____ Available data

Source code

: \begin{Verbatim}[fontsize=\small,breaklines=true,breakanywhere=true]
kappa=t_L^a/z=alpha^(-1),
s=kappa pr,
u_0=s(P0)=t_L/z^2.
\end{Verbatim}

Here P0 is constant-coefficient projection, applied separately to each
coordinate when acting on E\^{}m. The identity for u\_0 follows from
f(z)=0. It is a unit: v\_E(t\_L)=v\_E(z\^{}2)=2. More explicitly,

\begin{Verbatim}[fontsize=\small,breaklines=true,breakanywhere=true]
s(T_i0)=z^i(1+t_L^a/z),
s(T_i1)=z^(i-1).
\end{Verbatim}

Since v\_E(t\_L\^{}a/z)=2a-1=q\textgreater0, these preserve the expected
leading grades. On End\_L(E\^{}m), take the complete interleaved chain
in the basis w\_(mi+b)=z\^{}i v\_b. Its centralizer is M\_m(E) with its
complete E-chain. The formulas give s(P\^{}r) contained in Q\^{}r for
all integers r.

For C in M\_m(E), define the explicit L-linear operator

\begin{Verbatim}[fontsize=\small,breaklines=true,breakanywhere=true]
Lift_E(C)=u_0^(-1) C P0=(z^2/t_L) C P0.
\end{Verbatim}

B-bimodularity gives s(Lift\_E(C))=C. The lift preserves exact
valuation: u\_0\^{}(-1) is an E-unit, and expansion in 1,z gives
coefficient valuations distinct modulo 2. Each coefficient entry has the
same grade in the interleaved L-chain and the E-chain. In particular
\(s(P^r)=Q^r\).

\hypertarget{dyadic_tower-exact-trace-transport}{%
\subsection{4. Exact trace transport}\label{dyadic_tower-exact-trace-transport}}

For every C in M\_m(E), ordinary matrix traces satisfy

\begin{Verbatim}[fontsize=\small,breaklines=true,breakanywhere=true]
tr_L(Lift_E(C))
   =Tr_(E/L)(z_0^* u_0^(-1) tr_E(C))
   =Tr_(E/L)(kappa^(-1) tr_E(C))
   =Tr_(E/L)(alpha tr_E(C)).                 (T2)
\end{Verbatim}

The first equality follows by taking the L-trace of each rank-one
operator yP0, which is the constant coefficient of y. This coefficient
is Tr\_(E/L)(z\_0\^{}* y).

________

● Work required
All lines from the beginning of the listing through the one with "in 1,z gives" are to be restated word for word, and only those.

● Solution below
Source code

: \begin{Verbatim}[fontsize=\small,breaklines=true,breakanywhere=true]
kappa=t_L^a/z=alpha^(-1),
s=kappa pr,
u_0=s(P0)=t_L/z^2.
\end{Verbatim}

Here P0 is constant-coefficient projection, applied separately to each
coordinate when acting on E\^{}m. The identity for u\_0 follows from
f(z)=0. It is a unit: v\_E(t\_L)=v\_E(z\^{}2)=2. More explicitly,

\begin{Verbatim}[fontsize=\small,breaklines=true,breakanywhere=true]
s(T_i0)=z^i(1+t_L^a/z),
s(T_i1)=z^(i-1).
\end{Verbatim}

Since v\_E(t\_L\^{}a/z)=2a-1=q\textgreater0, these preserve the expected
leading grades. On End\_L(E\^{}m), take the complete interleaved chain
in the basis w\_(mi+b)=z\^{}i v\_b. Its centralizer is M\_m(E) with its
complete E-chain. The formulas give s(P\^{}r) contained in Q\^{}r for
all integers r.

For C in M\_m(E), define the explicit L-linear operator

\begin{Verbatim}[fontsize=\small,breaklines=true,breakanywhere=true]
Lift_E(C)=u_0^(-1) C P0=(z^2/t_L) C P0.
\end{Verbatim}

B-bimodularity gives s(Lift\_E(C))=C. The lift preserves exact
valuation: u\_0\^{}(-1) is an E-unit, and expansion in 1,z gives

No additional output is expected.